Class TorchScriptInferenceEngine

  • All Implemented Interfaces:
    InferenceEngine<ai.djl.repository.zoo.ZooModel<Map<String,​Object>,​Map<String,​Object>>>

    public class TorchScriptInferenceEngine
    extends LocalInferenceEngine<ai.djl.repository.zoo.ZooModel<Map<String,​Object>,​Map<String,​Object>>>
    TorchScript (PyTorch) implementation of LocalInferenceEngine using Deep Java Library (DJL).

    This engine provides inference capabilities for PyTorch models saved in TorchScript format. It leverages DJL's PyTorch engine to load and execute models with automatic GPU acceleration when available. The engine handles PyTorch's dynamic graph execution and tensor operations.

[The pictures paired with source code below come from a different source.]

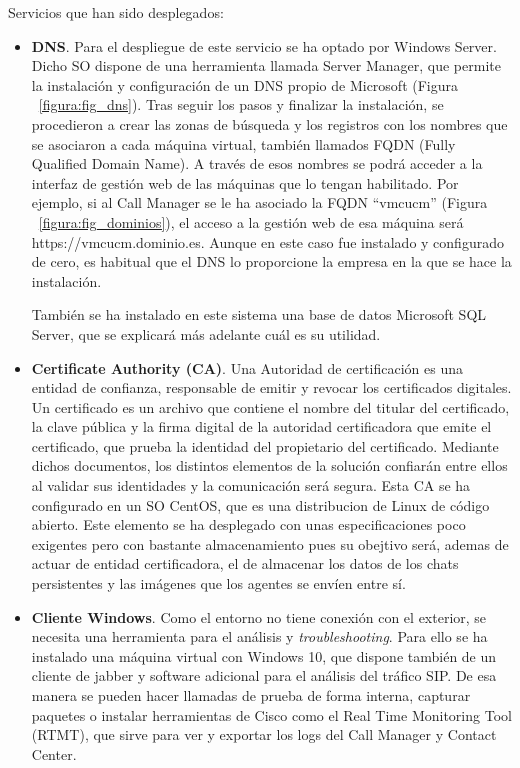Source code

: \documentclass[a4paper, 12pt]{book}
\begin{document}
Servicios que han sido desplegados:
\begin{itemize}
  \item \textbf{DNS}. Para el despliegue de este servicio se ha optado por Windows Server. Dicho SO dispone de una herramienta llamada Server Manager, que permite la instalación y configuración de un DNS propio de Microsoft (Figura ~\ref{figura:fig_dns}). Tras seguir los pasos y finalizar la instalación, se procedieron a crear las zonas de búsqueda y los registros con los nombres que se asociaron a cada máquina virtual, también llamados FQDN (Fully Qualified Domain Name). A través de esos nombres se podrá acceder a la interfaz de gestión web de las máquinas que lo tengan habilitado. Por ejemplo, si al Call Manager se le ha asociado la FQDN ``vmcucm'' (Figura ~\ref{figura:fig_dominios}), el acceso a la gestión web de esa máquina será https://vmcucm.dominio.es. Aunque en este caso fue instalado y configurado de cero, es habitual que el DNS lo proporcione la empresa en la que se hace la instalación.
  
  También se ha instalado en este sistema una base de datos Microsoft SQL Server, que se explicará más adelante cuál es su utilidad.

  \item \textbf{Certificate Authority (CA)}. Una Autoridad de certificación es una entidad de confianza, responsable de emitir y revocar los certificados digitales. Un certificado es un archivo que contiene el nombre del titular del certificado, la clave pública y la firma digital de la autoridad certificadora que emite el certificado, que prueba la identidad del propietario del certificado. 
  Mediante dichos documentos, los distintos elementos de la solución confiarán entre ellos al validar sus identidades y la comunicación será segura.
  Esta CA se ha configurado en un SO CentOS, que es una distribucion de Linux de código abierto.
  Este elemento se ha desplegado con unas especificaciones poco exigentes pero con bastante almacenamiento pues su obejtivo será, ademas de actuar de entidad certificadora, el de almacenar los datos de los chats persistentes y las imágenes que los agentes se envíen entre sí.

  \item \textbf{Cliente Windows}. Como el entorno no tiene conexión con el exterior, se necesita una herramienta para el análisis y \emph{troubleshooting}. Para ello se ha instalado una máquina virtual con Windows 10, que dispone también de un cliente de jabber y software adicional para el análisis del tráfico SIP. De esa manera se pueden hacer llamadas de prueba de forma interna, capturar paquetes o instalar herramientas de Cisco como el Real Time Monitoring Tool (RTMT), que sirve para ver y exportar los logs del Call Manager y Contact Center.
\end{itemize}
\end{document}
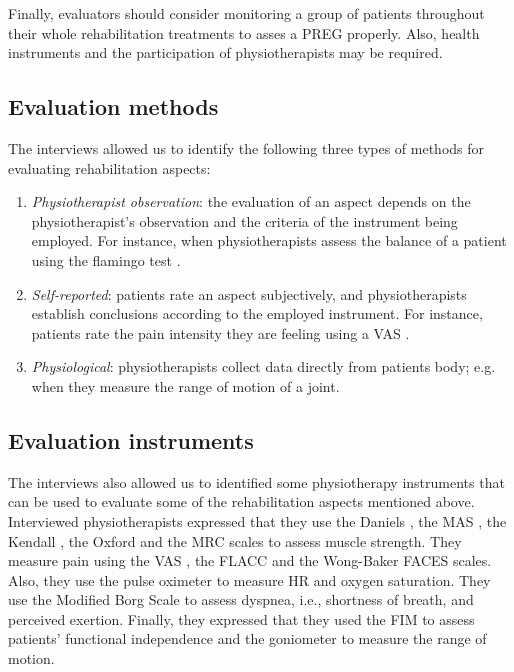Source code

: Finally, evaluators should consider monitoring a group of patients throughout their whole rehabilitation treatments to asses a \ac{PREG} properly. Also, health instruments and the participation of physiotherapists may be required.

\subsection{Evaluation methods}
\label{sec:rehab_methods}
The interviews allowed us to identify the following three types of methods for evaluating rehabilitation aspects: 

\begin{enumerate}
  \item \emph{Physiotherapist observation}: the evaluation of an aspect depends on the physiotherapist's observation and the criteria of the instrument being employed. For instance, when physiotherapists assess the balance of a patient using the flamingo test \autocite{flamingo}. 
  \item \emph{Self-reported}: patients rate an aspect subjectively, and physiotherapists establish conclusions according to the employed instrument. For instance, patients rate the pain intensity they are feeling using a \ac{VAS} \autocite{vasScale}.
 \item \emph{Physiological}: physiotherapists collect data directly from patients body; e.g. when they measure the range of motion of a joint.
\end{enumerate}

\subsection{Evaluation instruments}
\label{sec:rehab_instruments}
The interviews also allowed us to identified some physiotherapy instruments that can be used to evaluate some of the rehabilitation aspects mentioned above. Interviewed physiotherapists expressed that they use the Daniels \autocite{danielsScale}, the \ac{MAS} \autocite{ashwortScale}, the Kendall \autocite{kendallScale}, the Oxford \autocite{oxfordScale} and the \ac{MRC} \autocite{mrcScale} scales to assess muscle strength. They measure pain using the \ac{VAS} \autocite{vasScale}, the \ac{FLACC} \autocite{flaccScale} and the Wong-Baker FACES \autocite{Baker} scales. Also, they use the pulse oximeter to measure \ac{HR} and oxygen saturation. They use the Modified Borg Scale \autocite{modifiedBorgScale_2014} to assess dyspnea, i.e., shortness of breath, and perceived exertion. Finally, they expressed that they used the \ac{FIM} \autocite{fim} to assess patients' functional independence and the goniometer \autocite{goniometry} to measure the range of motion.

    Supported PyTorch Features:

    • TorchScript Models: PyTorch models exported via torch.jit.trace or torch.jit.script
    • Data Types: Float and integer tensors with automatic dimension handling
    • Batch Dimension: Automatic addition of batch dimension via expandDims(0)
    • GPU Acceleration: Automatic GPU detection and execution when available

    Model Loading:

    
     ModelConfig config = ModelConfig.builder()
         .modelPath("model.pt")  // TorchScript model file
         .modelId("pytorch-model")
         .build();
    
     TorchScriptInferenceEngine engine = new TorchScriptInferenceEngine();
     engine.initialize(config);
     

    Inference Example:

    
     Map<String, Object> inputs = new HashMap<>();
     inputs.put("input1", new float[]{0.1f, 0.2f, 0.3f});
     inputs.put("input2", new int[]{1, 2, 3});
    
     InferenceResult result = engine.infer(inputs);
     float[] predictions = (float[]) result.getOutput("output_0");
     

    Input Processing:

    The TorchScriptInferenceEngine.MapTranslator automatically processes inputs:

    • float[]: Converts to FloatTensor with added batch dimension
    • int[]: Converts to IntTensor with added batch dimension
    • Dimension Expansion: Adds batch dimension via expandDims(0)

    Output Processing:

    Outputs are automatically converted back to Java arrays:

    • Tensor to Array: Converts DJL NDArrays to float arrays
    • Named Outputs: Generates output names as "output_0", "output_1", etc.
    • Type Preservation: Maintains original tensor data types

    Capabilities:

    FeatureSupportedNotes
    Batch InferenceYesVia batch dimension in tensors
    Native BatchingYesThrough DJL's batch processing
    Max Batch Size64Configurable based on memory
    GPU SupportYesAutomatic CUDA detection via DJL
    Dynamic GraphsYesSupports TorchScript dynamic execution

    Dependencies:

     Requires DJL PyTorch engine:
     - ai.djl:api (runtime)
     - ai.djl.pytorch:pytorch-engine (runtime)
     - ai.djl.pytorch:pytorch-native-auto (runtime)
     

    Performance Features:

    • Automatic GPU: DJL automatically uses GPU if CUDA is available
    • Memory Management: NDManager for efficient tensor lifecycle
    • Batch Optimization: Native batch processing through tensor operations
    • Model Caching: DJL caches loaded models for repeated use

    Thread Safety:

    DJL Predictor instances are not thread-safe. For concurrent inference:

    Resource Management:

    Always call close() to release native resources (GPU memory, file handles). The engine implements AutoCloseable for use with try-with-resources:

    
     try (TorchScriptInferenceEngine engine = new TorchScriptInferenceEngine()) {
         engine.initialize(config);
         InferenceResult result = engine.infer(inputs);
     }
     
    Since:
    1.0.0
    Author:
    Nestor Martourez, Sr Software and Data Streaming Engineer @ CodedStreams
    See Also:
    LocalInferenceEngine, Predictor, ZooModel, Deep Java Library Documentation
    • Constructor Detail

      • TorchScriptInferenceEngine

        public TorchScriptInferenceEngine()
    • Method Detail

      • initialize

        public void initialize​(ModelConfig config)
                        throws InferenceException
        Initializes the PyTorch inference engine by loading a TorchScript model.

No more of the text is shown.